Em um mundo em que a Espanha tem um em cada quatro trabalhadores desempregado e no qual a direita xenófoba européia pretende responsabilizar os imigrantes por todos os males do mundo, a notícia da reforma imigratória dos Estados Unidos não deixa de ser um bálsamo de esperança por dias melhores.
Em primeiro lugar, pela questão política. O acordo para levar adiante a reforma partiu de um grupo de senadores dos partidos Republicano e Democrata. Tudo bem que Obama deu uma forcinha ao estabelecer a mudanças nas condições de vida dos imigrantes como uma das prioridades de seu segundo mandato. Mas só isso seria pouco. A plataforma fora lançada no início do primeiro, e nada havia sido feito desde então. A que levou Republicanos e Democratas a deporem temporariamente as armas foi uma conclusão tão óbvia quanto difícil de aceitar: ao invés de problema, os imigrantes podem ser a solução para a crise.

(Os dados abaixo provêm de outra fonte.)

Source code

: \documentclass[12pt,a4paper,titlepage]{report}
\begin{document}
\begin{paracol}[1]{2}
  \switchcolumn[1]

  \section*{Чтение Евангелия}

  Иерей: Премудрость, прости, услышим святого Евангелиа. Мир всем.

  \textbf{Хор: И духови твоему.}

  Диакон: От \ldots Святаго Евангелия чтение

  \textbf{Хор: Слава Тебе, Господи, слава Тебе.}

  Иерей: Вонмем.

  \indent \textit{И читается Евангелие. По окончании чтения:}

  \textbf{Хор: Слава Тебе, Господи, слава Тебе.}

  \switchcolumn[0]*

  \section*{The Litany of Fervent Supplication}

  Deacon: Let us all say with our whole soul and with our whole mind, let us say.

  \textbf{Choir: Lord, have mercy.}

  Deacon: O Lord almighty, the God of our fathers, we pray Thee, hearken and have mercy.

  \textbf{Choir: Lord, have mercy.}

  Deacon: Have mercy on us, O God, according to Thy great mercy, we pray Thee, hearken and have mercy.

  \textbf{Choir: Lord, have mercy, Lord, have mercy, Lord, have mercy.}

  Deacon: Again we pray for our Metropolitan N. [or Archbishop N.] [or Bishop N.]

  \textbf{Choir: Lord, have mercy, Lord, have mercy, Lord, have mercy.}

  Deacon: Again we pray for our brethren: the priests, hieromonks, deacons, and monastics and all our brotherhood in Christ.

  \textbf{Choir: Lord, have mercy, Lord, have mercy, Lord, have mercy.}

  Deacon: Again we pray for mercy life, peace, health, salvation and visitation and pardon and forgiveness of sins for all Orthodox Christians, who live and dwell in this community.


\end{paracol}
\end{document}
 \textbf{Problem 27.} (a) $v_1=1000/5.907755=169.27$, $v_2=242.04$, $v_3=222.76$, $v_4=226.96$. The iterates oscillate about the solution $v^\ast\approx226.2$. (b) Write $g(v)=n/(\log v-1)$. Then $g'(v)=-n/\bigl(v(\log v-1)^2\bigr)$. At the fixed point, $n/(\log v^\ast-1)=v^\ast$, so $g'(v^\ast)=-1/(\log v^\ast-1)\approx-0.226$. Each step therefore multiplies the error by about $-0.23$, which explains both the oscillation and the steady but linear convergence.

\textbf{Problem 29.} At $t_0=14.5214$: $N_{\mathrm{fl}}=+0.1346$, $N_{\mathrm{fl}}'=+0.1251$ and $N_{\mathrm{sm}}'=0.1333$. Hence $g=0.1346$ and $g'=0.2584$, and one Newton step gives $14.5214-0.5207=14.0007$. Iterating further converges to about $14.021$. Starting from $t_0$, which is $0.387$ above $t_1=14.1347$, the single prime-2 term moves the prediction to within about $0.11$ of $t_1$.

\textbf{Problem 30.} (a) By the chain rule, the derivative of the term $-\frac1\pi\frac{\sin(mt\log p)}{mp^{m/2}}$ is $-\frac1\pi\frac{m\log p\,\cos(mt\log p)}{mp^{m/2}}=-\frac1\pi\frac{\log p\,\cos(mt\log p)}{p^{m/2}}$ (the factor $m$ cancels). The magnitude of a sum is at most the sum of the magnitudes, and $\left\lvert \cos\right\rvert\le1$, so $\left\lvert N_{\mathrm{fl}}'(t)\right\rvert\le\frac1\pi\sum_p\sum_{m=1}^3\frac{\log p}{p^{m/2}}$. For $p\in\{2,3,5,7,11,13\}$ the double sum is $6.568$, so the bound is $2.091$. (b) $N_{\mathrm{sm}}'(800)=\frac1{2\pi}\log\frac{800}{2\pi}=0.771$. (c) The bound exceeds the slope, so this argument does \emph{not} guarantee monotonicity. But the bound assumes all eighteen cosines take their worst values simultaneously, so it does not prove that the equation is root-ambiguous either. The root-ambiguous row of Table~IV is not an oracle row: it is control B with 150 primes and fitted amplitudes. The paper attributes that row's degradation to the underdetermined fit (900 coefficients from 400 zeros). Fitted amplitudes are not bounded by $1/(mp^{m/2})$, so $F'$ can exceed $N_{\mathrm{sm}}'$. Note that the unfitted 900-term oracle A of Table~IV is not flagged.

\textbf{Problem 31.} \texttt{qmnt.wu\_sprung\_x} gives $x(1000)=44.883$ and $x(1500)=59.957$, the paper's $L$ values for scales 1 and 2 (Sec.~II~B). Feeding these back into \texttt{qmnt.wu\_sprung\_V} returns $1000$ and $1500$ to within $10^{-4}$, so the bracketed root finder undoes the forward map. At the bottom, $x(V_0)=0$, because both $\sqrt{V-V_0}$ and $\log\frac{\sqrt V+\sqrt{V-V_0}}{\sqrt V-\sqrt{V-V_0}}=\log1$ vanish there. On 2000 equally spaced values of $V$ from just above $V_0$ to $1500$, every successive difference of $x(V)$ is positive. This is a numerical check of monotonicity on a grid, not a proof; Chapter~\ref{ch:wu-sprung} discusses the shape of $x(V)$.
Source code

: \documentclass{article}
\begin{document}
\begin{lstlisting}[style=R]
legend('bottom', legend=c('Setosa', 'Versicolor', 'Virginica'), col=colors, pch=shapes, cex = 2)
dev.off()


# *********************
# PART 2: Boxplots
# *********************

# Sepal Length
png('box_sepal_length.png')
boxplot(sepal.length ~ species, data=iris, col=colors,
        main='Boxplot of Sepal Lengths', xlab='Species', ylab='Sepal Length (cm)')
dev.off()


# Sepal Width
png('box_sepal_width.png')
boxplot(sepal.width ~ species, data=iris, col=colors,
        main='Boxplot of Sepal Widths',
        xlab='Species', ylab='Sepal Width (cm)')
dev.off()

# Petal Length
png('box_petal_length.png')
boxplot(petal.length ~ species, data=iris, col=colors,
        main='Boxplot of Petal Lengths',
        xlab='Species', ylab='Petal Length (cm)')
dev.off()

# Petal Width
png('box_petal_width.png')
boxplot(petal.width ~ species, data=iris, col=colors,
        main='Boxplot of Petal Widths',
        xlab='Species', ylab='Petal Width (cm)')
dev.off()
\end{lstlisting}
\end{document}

No livro A consciência de um liberal, Paul Krugman faz um apanhado histórico de como o sectarismo partidário conduziu à paralisia política, que teve seu auge na crise de 2008, depois da quebra do Lehman Brothers. Durante as décadas de 40 e 50, eram comum haver “intersecções” entre os integrantes de um e outro partido. Tipo: uma proposta do presidente democrata Franklyn Roosevelt era aprovada com os votos de seus companheiros de partido e com pelo menos metade dos votos republicanos. À medida que o século XX foi chegando ao seu final, a proporção de representantes que votavam a favor de uma proposição de um presidente adversário caiu a menos de 10%.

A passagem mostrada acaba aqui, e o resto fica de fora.